▶ _Brief_:
Lines in the listing below that include the word "clear" need to be copied.

▶ _Material provided_:
****
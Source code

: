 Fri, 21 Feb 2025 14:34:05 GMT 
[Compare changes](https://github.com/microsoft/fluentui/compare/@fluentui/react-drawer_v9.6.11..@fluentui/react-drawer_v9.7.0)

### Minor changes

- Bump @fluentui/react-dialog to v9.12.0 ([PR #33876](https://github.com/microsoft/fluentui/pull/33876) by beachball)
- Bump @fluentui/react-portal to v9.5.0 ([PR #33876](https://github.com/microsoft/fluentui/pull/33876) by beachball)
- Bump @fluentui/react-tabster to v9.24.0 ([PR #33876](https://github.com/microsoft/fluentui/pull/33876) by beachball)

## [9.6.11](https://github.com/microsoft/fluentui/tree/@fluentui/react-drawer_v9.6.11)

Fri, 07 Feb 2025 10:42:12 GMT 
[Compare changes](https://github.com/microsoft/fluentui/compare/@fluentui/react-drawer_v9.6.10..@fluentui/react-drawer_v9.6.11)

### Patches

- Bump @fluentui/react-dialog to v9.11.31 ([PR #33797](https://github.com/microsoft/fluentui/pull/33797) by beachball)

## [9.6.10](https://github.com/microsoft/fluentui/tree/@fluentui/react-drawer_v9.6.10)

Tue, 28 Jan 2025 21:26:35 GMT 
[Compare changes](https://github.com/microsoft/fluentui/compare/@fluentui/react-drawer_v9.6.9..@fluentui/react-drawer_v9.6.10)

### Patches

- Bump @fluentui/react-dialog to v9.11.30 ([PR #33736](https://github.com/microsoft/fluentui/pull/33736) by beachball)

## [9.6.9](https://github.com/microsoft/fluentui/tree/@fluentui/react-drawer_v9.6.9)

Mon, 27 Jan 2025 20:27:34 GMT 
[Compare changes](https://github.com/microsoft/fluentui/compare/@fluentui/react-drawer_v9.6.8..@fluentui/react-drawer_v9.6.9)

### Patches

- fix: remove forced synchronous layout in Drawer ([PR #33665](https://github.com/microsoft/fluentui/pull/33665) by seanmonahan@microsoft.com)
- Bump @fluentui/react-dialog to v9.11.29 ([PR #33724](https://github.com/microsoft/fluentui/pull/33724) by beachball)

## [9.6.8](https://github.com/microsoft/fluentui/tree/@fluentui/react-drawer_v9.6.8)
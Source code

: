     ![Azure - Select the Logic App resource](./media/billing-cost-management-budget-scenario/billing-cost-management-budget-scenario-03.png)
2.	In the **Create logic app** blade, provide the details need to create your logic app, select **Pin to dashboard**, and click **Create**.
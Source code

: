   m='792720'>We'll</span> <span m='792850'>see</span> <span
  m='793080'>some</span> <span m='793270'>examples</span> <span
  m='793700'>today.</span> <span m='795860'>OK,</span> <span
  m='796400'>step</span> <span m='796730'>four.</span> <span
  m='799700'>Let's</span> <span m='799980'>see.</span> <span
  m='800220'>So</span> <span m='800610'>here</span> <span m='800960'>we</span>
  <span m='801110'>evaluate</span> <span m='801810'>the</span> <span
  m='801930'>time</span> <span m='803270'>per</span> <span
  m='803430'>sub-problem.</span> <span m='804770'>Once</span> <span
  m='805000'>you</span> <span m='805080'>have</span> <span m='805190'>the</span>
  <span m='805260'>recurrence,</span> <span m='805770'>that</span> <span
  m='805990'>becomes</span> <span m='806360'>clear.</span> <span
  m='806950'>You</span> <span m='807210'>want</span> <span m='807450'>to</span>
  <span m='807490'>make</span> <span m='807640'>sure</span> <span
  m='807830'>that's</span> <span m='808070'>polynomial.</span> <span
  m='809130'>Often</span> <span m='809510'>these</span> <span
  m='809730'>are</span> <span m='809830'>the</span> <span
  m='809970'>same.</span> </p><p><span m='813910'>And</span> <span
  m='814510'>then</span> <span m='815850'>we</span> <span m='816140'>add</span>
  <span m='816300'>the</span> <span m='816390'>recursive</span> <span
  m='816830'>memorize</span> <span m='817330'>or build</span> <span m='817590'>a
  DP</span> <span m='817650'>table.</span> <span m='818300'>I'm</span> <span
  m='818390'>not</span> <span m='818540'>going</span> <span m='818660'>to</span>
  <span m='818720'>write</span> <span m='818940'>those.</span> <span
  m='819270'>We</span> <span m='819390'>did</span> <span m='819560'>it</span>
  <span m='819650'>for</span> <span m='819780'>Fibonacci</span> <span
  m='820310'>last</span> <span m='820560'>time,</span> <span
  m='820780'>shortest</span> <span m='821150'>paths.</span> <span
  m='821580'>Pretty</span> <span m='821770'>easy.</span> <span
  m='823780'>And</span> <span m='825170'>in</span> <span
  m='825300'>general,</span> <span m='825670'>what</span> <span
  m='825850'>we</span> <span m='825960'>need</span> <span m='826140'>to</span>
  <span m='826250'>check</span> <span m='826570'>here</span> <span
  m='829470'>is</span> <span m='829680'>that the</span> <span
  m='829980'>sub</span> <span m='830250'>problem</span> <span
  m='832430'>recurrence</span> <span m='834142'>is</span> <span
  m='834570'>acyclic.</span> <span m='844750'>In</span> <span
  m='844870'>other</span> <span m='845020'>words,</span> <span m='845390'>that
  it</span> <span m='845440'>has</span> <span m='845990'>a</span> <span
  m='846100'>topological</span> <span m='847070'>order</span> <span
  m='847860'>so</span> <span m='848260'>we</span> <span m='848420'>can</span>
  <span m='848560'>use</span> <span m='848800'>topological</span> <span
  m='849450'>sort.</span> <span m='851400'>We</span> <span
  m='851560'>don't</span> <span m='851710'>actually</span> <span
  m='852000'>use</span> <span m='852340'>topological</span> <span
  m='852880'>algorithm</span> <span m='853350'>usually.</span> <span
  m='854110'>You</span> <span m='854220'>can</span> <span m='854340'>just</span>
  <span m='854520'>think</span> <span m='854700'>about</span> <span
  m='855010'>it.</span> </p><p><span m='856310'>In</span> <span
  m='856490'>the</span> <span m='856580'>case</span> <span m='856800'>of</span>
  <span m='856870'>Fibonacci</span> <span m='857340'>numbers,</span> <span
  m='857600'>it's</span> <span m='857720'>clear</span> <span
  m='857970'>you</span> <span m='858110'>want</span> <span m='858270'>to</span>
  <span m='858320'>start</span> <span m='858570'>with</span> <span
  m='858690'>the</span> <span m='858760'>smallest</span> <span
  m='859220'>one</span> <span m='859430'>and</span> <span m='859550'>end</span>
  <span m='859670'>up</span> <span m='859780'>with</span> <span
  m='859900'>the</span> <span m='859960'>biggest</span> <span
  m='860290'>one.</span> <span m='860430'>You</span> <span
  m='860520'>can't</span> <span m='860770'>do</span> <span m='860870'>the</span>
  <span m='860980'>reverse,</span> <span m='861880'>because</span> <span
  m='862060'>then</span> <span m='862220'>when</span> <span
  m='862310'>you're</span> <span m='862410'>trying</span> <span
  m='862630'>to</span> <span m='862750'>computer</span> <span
****
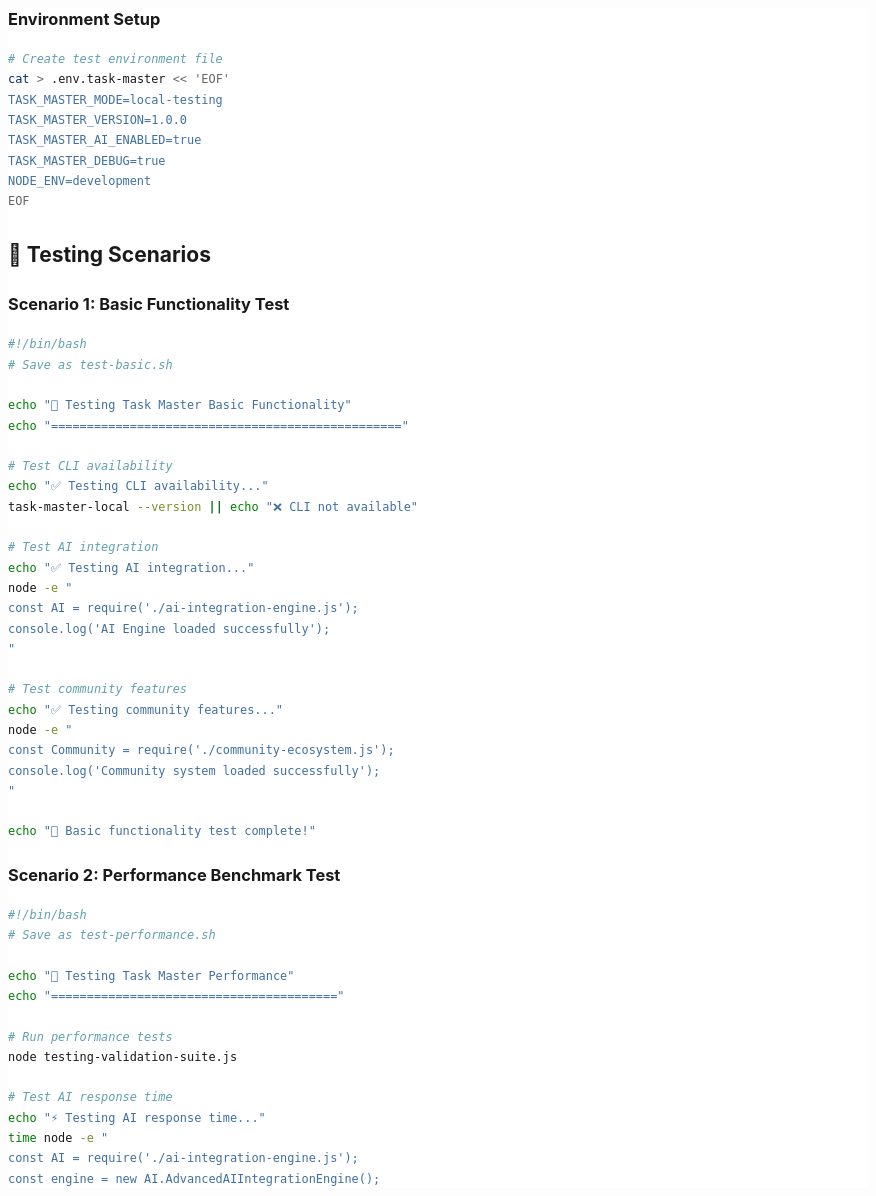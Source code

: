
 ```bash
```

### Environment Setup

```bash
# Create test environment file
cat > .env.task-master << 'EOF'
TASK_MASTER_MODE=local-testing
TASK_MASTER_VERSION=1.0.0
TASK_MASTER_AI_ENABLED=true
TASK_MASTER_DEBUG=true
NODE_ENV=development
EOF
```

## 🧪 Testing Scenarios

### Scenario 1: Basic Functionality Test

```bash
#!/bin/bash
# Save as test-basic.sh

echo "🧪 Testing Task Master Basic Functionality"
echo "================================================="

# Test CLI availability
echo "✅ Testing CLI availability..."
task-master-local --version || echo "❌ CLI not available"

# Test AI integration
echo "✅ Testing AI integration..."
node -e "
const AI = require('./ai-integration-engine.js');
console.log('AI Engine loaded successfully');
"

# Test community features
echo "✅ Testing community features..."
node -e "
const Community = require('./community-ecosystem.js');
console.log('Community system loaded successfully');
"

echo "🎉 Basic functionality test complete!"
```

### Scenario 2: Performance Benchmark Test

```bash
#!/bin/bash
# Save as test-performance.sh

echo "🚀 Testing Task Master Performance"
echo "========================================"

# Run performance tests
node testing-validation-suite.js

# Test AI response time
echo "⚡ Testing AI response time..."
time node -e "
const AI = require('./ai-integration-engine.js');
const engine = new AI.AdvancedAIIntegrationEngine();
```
****
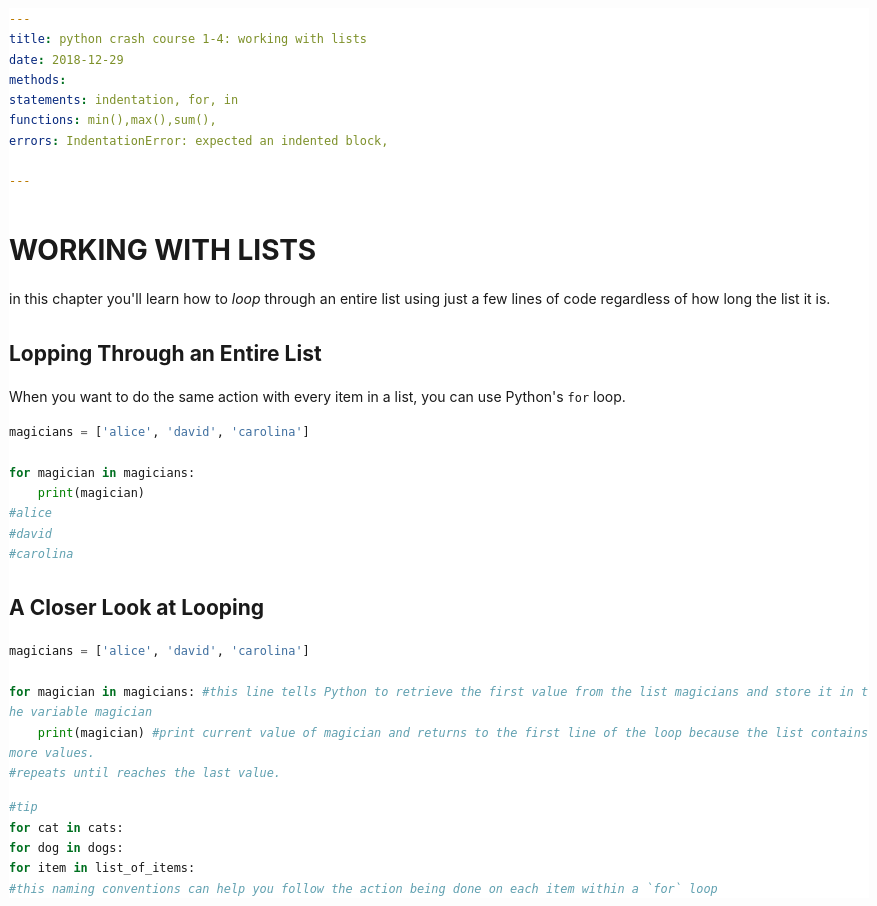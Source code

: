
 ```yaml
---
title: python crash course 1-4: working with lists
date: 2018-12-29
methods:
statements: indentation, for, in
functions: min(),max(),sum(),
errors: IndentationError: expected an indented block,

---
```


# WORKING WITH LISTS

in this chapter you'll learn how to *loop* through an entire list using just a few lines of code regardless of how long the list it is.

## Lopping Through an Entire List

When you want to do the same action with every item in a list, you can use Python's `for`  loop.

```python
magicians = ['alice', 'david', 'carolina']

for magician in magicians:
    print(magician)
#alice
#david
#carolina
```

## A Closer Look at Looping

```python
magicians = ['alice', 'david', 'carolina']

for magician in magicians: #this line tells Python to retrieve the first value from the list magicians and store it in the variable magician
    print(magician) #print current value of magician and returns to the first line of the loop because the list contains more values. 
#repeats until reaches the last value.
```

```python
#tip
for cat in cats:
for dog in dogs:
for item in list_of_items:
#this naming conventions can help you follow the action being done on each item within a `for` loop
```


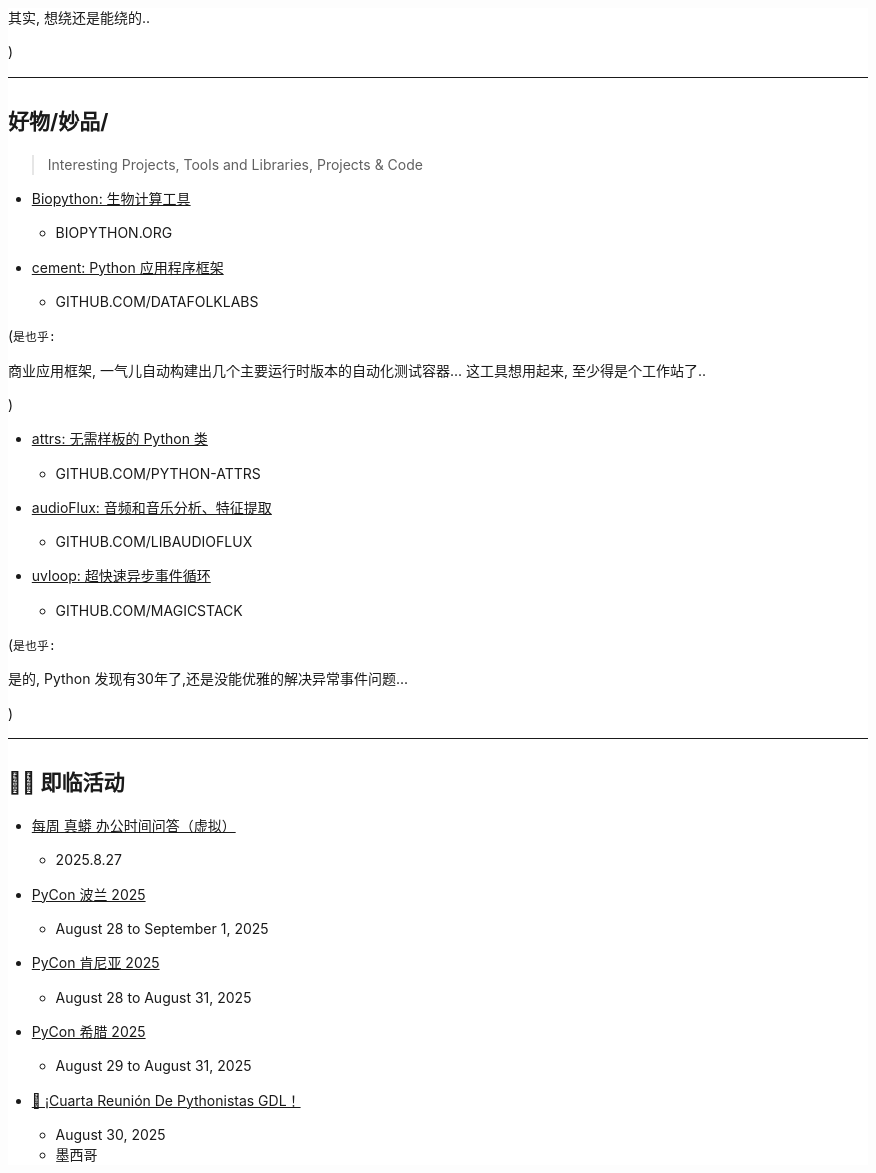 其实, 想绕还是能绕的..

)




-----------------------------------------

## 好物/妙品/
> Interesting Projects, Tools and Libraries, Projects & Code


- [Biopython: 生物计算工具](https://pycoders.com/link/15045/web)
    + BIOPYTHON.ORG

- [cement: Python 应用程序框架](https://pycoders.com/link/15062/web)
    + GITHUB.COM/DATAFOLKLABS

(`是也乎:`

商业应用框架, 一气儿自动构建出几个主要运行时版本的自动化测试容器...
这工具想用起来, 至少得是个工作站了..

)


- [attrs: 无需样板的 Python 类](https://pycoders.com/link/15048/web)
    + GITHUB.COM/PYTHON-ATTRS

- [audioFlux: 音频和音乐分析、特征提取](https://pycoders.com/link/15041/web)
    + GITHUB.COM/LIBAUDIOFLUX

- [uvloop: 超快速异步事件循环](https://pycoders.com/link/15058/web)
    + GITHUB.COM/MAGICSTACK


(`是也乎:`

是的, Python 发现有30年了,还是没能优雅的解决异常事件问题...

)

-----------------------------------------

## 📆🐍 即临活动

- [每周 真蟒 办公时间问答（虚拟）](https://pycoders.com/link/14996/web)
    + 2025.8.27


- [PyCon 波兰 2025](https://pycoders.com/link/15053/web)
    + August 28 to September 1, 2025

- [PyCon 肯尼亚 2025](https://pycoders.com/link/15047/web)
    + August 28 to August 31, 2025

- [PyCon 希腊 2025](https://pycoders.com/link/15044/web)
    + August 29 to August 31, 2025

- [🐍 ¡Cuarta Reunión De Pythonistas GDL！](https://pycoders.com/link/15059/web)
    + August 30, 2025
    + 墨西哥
****
▶ _Written response_:
  m='805990'>becomes</span> <span m='806360'>clear.</span> <span
  m='857600'>it's</span> <span m='857720'>clear</span> <span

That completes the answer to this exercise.